Read the episode 11 blog here.
At last. Like birds released, we can spread our wings and fly jubilantly away from this cage of glass and steel that has imprisoned us for 12 weeks. Away from the fiercely ironed blouses and hostile pocket handkerchiefs that is the uniform of its inmates. Away from the cruel icy-eyebrowed gaze of its guards, Karren and Nick. Far, far away from the judge (and Supreme Court judge, of course), jury and executioner, Lord Sugar.
For it is the final. To those reading who have stuck with the series throughout, congratulations, and thanks for giving it 110 per cent. To those who had long ago given up but deigned to watch the final, yer a bladdy disgrace. A bladdy disgrace. But probably have more friends than I do.
In an emotional last ever early morning wake-up call, Mark in his serious boxers picks up the banana phone one final time to be told to travel to a random London location in 20 minutes.
He and Bianca – who take separate taxis for some reason, so it may be worth scrutinising the green credentials of their respective businesses if they ever come to fruition – bomb down to the Bloomsbury Ballroom. This is because it has the supremely vague appeal of being a “leading venue for high-profile events”.
“You’ll be pleased to know that I’ve arranged some help,” says Lord Sugar, with a look of a man jollily announcing someone’s death sentence, as a motley procession of some of the series’ past most irritating candidates file in. Felipe grins. Bianca and Mark look queasier than they did at six in the morning.
They pick their teams, with Mark’s furiously clenching nemesis Daniel, pintsized brute James and petrifying lipstick enthusiast Sarah last to be chosen, and go off to launch their businesses.
Sarah is last to be chosen. Photo: BBC/The Apprentice screengrab
“Sarah, welcome aboard, we need some beauty,” says Mark, as the equality of the sexes becomes but a footnote in the history of a world dominated by faceless digital marketing men.
Bianca briefs her team on the importance of selling hosiery in different skin tones for £35 each, while Daniel works very hard at setting his face in a confused scowl and making sure everyone knows he is a MAN and knows NOTHING about tights. “I’ve personally not worn tights,” he growls anxiously to camera, doing a good impression of someone who protests too much, “in fact, I’ve never bought tights in my life”.

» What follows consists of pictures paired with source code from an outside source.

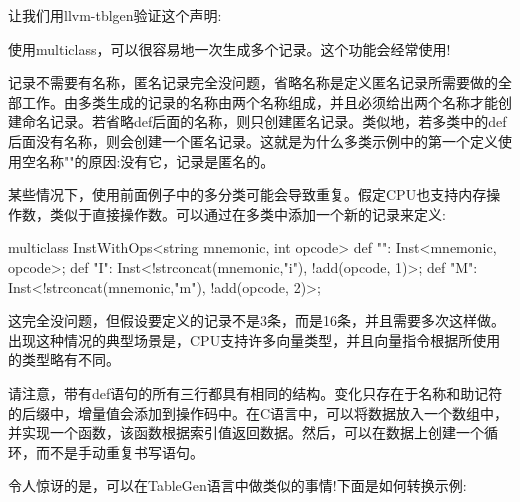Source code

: 让我们用llvm-tblgen验证这个声明:


使用multiclass，可以很容易地一次生成多个记录。这个功能会经常使用!

记录不需要有名称，匿名记录完全没问题，省略名称是定义匿名记录所需要做的全部工作。由多类生成的记录的名称由两个名称组成，并且必须给出两个名称才能创建命名记录。若省略def后面的名称，则只创建匿名记录。类似地，若多类中的def后面没有名称，则会创建一个匿名记录。这就是为什么多类示例中的第一个定义使用空名称""的原因:没有它，记录是匿名的。


某些情况下，使用前面例子中的多分类可能会导致重复。假定CPU也支持内存操作数，类似于直接操作数。可以通过在多类中添加一个新的记录来定义:

\begin{shell}
multiclass InstWithOps<string mnemonic, int opcode> {
    def "": Inst<mnemonic, opcode>;
    def "I": Inst<!strconcat(mnemonic,"i"), !add(opcode, 1)>;
    def "M": Inst<!strconcat(mnemonic,"m"), !add(opcode, 2)>;
}
\end{shell}

这完全没问题，但假设要定义的记录不是3条，而是16条，并且需要多次这样做。出现这种情况的典型场景是，CPU支持许多向量类型，并且向量指令根据所使用的类型略有不同。

请注意，带有def语句的所有三行都具有相同的结构。变化只存在于名称和助记符的后缀中，增量值会添加到操作码中。在C语言中，可以将数据放入一个数组中，并实现一个函数，该函数根据索引值返回数据。然后，可以在数据上创建一个循环，而不是手动重复书写语句。

令人惊讶的是，可以在TableGen语言中做类似的事情!下面是如何转换示例:

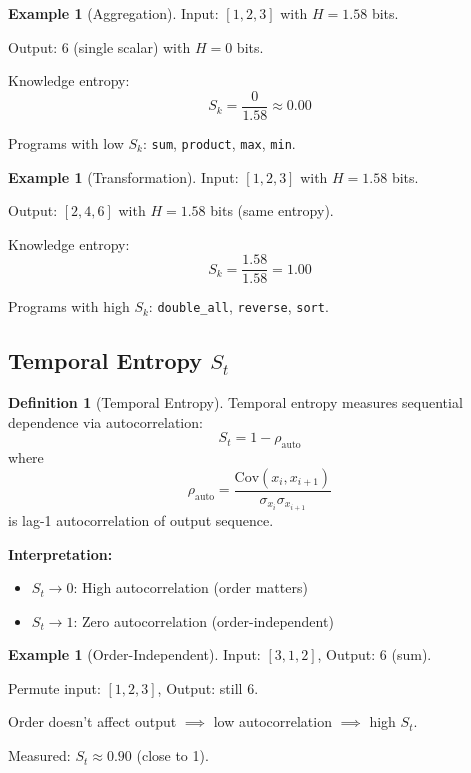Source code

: \documentclass[twocolumn,10pt]{article}
\theoremstyle{definition}
\newtheorem{definition}[theorem]{Definition}
\newtheorem{example}[theorem]{Example}
\theoremstyle{remark}
\newcommand{\Sk}{S_k}
\newcommand{\St}{S_t}
\begin{document}
\begin{example}[Aggregation]
Input: $[1,2,3]$ with $H = 1.58$ bits.

Output: $6$ (single scalar) with $H = 0$ bits.

Knowledge entropy:
\begin{equation}
\Sk = \frac{0}{1.58} \approx 0.00
\end{equation}

Programs with low $\Sk$: \texttt{sum}, \texttt{product}, \texttt{max}, \texttt{min}.
\end{example}

\begin{example}[Transformation]
Input: $[1,2,3]$ with $H = 1.58$ bits.

Output: $[2,4,6]$ with $H = 1.58$ bits (same entropy).

Knowledge entropy:
\begin{equation}
\Sk = \frac{1.58}{1.58} = 1.00
\end{equation}

Programs with high $\Sk$: \texttt{double\_all}, \texttt{reverse}, \texttt{sort}.
\end{example}

\subsection{Temporal Entropy $\St$}

\begin{definition}[Temporal Entropy]
\label{def:temporal_entropy}
Temporal entropy measures sequential dependence via autocorrelation:
\begin{equation}
\St = 1 - \rho_{\text{auto}}
\end{equation}
where
\begin{equation}
\rho_{\text{auto}} = \frac{\text{Cov}(x_i, x_{i+1})}{\sigma_{x_i} \sigma_{x_{i+1}}}
\end{equation}
is lag-1 autocorrelation of output sequence.
\end{definition}

\noindent\textbf{Interpretation:}
\begin{itemize}
\item $\St \to 0$: High autocorrelation (order matters)
\item $\St \to 1$: Zero autocorrelation (order-independent)
\end{itemize}

\begin{example}[Order-Independent]
Input: $[3,1,2]$, Output: $6$ (sum).

Permute input: $[1,2,3]$, Output: still $6$.

Order doesn't affect output $\implies$ low autocorrelation $\implies$ high $\St$.

Measured: $\St \approx 0.90$ (close to 1).
\end{example}
\end{document}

And it soon looks like women won’t be buying them either. Well, not Bianca’s ones anyway. Her market research – a room full of businesswomen with legs of all different hues – shows very strongly that her aim for the “luxury market” (ie. ripping people off) is misjudged. They wouldn’t buy such expensive tights. “It’s important that people know the truth about this,” cries Lauren, her concern about getting a ladder extending to the whole of humanity.

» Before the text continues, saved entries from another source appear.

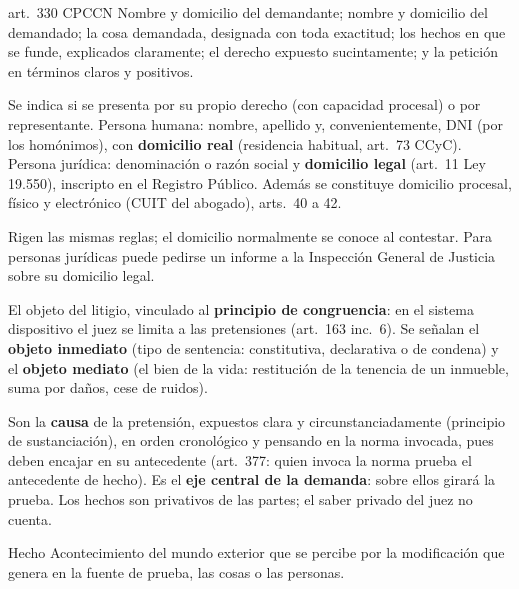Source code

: \documentclass[12pt,oneside]{book}
\begin{document}
\begin{norma}{art.~330 CPCCN}
Nombre y domicilio del demandante; nombre y domicilio del demandado; la cosa demandada, designada con toda exactitud; los hechos en que se funde, explicados claramente; el derecho expuesto sucintamente; y la petición en términos claros y positivos.
\end{norma}

\begin{description}[leftmargin=0pt,style=nextline]
\item[Demandante (inc.~1).] Se indica si se presenta por su propio derecho (con capacidad procesal) o por representante. Persona humana: nombre, apellido y, convenientemente, DNI (por los homónimos), con \textbf{domicilio real} (residencia habitual, art.~73 CCyC). Persona jurídica: denominación o razón social y \textbf{domicilio legal} (art.~11 Ley 19.550), inscripto en el Registro Público. Además se constituye domicilio procesal, físico y electrónico (CUIT del abogado), arts.~40 a 42.
\item[Demandado (inc.~2).] Rigen las mismas reglas; el domicilio normalmente se conoce al contestar. Para personas jurídicas puede pedirse un informe a la Inspección General de Justicia sobre su domicilio legal.
\item[Cosa demandada (inc.~3).] El objeto del litigio, vinculado al \textbf{principio de congruencia}: en el sistema dispositivo el juez se limita a las pretensiones (art.~163 inc.~6). Se señalan el \textbf{objeto inmediato} (tipo de sentencia: constitutiva, declarativa o de condena) y el \textbf{objeto mediato} (el bien de la vida: restitución de la tenencia de un inmueble, suma por daños, cese de ruidos).
\item[Hechos (inc.~4).] Son la \textbf{causa} de la pretensión, expuestos clara y circunstanciadamente (principio de sustanciación), en orden cronológico y pensando en la norma invocada, pues deben encajar en su antecedente (art.~377: quien invoca la norma prueba el antecedente de hecho). Es el \textbf{eje central de la demanda}: sobre ellos girará la prueba. Los hechos son privativos de las partes; el saber privado del juez no cuenta.
\end{description}

\begin{definition}{Hecho}
Acontecimiento del mundo exterior que se percibe por la modificación que genera en la fuente de prueba, las cosas o las personas.
\end{definition}
\end{document}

Access deniered. Photo: BBC/The Apprentice screengrab
Meanwhile, Mark is putting together his dull digital something-or-other plan to do the same thing as those marketing people who hassle companies about making their online presence more “impactful”, but even more intensely. Face-to-face hassling.
It’s called “Climb Online”, and the promo video features builders and dentists scaling a climbing wall talking unconvincingly about how much they love people pitching to them about having their companies appear higher up in Google searches.

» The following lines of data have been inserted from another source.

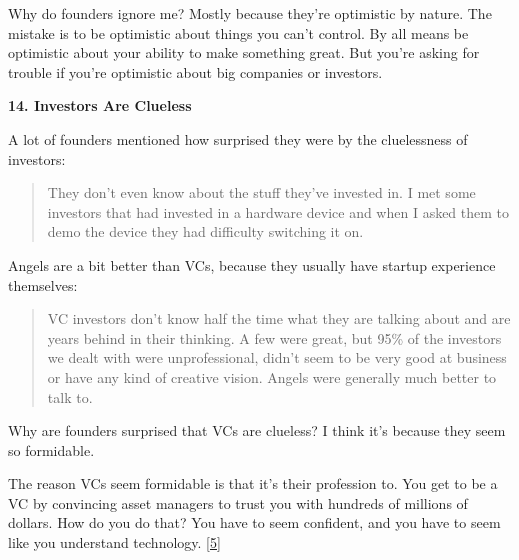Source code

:                   Why do founders ignore me? Mostly because they're optimistic
                  by nature. The mistake is to be optimistic about things you
                  can't control. By all means be optimistic about your ability
                  to make something great. But you're asking for trouble if
                  you're optimistic about big companies or investors.


                  \textbf{14. Investors Are Clueless}

A lot of founders
                  mentioned how surprised they were by the cluelessness of
                  investors:
                  \begin{quote}

                    They don't even know about the stuff they've invested in. I
                    met some investors that had invested in a hardware device
                    and when I asked them to demo the device they had difficulty
                    switching it on.
                  
\end{quote}

                  Angels are a bit better than VCs, because they usually have
                  startup experience themselves:
                  \begin{quote}

                    VC investors don't know half the time what they are talking
                    about and are years behind in their thinking. A few were
                    great, but 95\% of the investors we dealt with were
                    unprofessional, didn't seem to be very good at business or
                    have any kind of creative vision. Angels were generally much
                    better to talk to.
                  
\end{quote}

                  Why are founders surprised that VCs are clueless? I think it's
                  because they seem so formidable.

The reason VCs
                  seem formidable is that it's their profession to. You get to
                  be a VC by convincing asset managers to trust you with
                  hundreds of millions of dollars. How do you do that? You have
                  to seem confident, and you have to seem like you understand
                  technology.
                  [\href{\#f5n}{5}]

Then it’s time for the pitches, in which “an audience of experts” fills a cavernous function room to look menacingly at the candidate in question, and act as Lord Sugar’s gaggle of sycophants at the after-party, when they gather around what looks like garden furniture, drinking warm wine and discussing things like how “lots of people would buy tights in different colours” and “lots of people are doing the internets these days”.
Unsuitable entertainment. Photo: BBC/The Apprentice screengrab
Bianca gives a slick, solid performance, and the audience of experts coo and purr. Mark, stricken with stage-fright, is rather hesitant at first, clearing his throat in what ominously sounds like it will be a repeat of the disastrous pitchto Tesco he croaked and choked through a couple of weeks ago.
But he gets over it and delivers a passable, if staid, presentation. The only thing that jazzes it up is Solomon and James’ idea of having men in blue and orange lycra Morph suits climbing and falling in an interpretative dance to open the event. It’s everything that is wrong with the modern age: onesies and meaningless digital marketing strategies. But afterwards, the audience of “online giants”, who are disappointingly average height, sing Mark’s praises to Lord Sugar.
We end, as we always do, in the boardroom. There’s time for one final unnecessary sexist comment (Nick on seeing a real-life woman wearing tights: “Mr Hewer had minor palpitations”), one final mangled metaphor (Sir Alan: “singing the song for high quality, you make a rod for your back”), and one final firing. Bianca goes, and Mark wins the investment, as Lord Sugar decides, “the devil in me says the service industry”. Ooh, you devil you.